Work instructions
Find the lines below in which the string "operator" occurs. Copy each one.

[Records from a dataset]
____
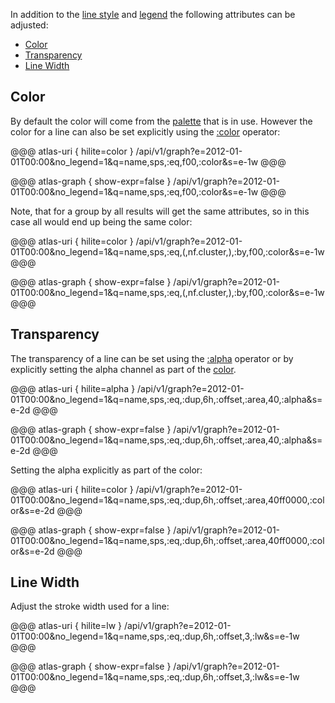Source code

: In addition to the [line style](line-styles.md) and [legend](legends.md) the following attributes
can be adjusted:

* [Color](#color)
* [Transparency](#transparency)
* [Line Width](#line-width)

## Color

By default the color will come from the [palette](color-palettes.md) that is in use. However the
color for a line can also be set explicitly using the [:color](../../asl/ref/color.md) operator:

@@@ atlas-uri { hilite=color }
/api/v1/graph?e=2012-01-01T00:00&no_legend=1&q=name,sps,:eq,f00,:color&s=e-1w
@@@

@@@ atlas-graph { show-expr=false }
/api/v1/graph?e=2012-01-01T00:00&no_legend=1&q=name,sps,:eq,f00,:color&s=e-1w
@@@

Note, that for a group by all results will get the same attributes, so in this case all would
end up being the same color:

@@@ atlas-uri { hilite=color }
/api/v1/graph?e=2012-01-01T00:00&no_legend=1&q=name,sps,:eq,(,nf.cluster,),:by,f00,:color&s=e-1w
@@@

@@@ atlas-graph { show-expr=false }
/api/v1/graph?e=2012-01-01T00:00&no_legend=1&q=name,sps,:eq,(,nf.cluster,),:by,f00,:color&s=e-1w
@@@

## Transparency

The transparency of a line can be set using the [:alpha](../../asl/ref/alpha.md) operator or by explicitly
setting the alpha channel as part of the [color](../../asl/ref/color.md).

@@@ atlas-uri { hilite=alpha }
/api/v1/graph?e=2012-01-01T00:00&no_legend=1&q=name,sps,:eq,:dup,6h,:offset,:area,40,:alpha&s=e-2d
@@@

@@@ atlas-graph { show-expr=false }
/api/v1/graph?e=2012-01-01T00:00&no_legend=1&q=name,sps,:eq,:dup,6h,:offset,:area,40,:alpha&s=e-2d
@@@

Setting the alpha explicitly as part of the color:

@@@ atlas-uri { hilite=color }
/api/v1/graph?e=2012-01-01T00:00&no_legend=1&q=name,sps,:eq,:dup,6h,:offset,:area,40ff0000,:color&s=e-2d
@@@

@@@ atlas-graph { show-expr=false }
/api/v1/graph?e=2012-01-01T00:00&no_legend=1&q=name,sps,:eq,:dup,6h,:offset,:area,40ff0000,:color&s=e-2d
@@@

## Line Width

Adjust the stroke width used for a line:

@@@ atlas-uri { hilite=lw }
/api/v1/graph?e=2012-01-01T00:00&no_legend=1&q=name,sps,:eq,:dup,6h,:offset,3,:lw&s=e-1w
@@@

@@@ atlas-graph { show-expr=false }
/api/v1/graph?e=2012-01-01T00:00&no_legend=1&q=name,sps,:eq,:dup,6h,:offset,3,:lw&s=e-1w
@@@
____
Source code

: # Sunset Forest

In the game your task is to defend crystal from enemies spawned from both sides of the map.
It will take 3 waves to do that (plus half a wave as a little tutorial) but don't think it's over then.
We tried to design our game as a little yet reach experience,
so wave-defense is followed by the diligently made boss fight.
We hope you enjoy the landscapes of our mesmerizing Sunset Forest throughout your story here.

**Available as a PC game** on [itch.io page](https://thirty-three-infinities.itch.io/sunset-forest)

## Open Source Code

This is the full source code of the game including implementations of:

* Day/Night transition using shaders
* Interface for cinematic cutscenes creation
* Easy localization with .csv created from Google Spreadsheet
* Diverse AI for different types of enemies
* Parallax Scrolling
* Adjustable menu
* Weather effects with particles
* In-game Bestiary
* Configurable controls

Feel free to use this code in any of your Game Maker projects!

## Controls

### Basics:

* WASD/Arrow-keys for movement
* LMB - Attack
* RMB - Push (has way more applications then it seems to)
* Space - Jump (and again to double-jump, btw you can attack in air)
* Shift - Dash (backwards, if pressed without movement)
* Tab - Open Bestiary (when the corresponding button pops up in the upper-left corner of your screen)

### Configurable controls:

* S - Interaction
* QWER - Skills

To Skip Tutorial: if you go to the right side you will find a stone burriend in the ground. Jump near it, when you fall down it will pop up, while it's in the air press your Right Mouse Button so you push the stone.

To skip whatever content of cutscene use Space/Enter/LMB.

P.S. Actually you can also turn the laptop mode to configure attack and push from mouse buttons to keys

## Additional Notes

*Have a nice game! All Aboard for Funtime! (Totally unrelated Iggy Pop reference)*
____
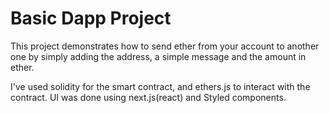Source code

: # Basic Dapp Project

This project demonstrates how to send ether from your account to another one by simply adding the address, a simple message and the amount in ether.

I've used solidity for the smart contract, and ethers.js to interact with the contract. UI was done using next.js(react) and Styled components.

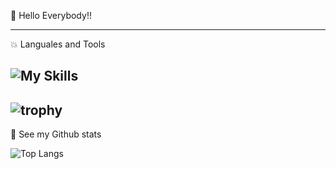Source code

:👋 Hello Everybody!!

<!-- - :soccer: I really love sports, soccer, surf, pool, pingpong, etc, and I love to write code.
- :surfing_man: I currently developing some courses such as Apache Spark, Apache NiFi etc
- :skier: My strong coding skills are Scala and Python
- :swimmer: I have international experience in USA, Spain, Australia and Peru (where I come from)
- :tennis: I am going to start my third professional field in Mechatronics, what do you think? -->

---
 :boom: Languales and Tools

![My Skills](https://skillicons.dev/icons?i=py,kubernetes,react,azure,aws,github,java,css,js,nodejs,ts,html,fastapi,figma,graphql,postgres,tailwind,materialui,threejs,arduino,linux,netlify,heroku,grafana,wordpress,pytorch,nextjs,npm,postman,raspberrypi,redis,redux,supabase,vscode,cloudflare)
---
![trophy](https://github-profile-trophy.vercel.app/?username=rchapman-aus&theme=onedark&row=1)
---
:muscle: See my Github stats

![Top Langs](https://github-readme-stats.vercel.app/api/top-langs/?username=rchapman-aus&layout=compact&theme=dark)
____
Answer below
color for a line can also be set explicitly using the [:color](../../asl/ref/color.md) operator:
The transparency of a line can be set using the [:alpha](../../asl/ref/alpha.md) operator or by explicitly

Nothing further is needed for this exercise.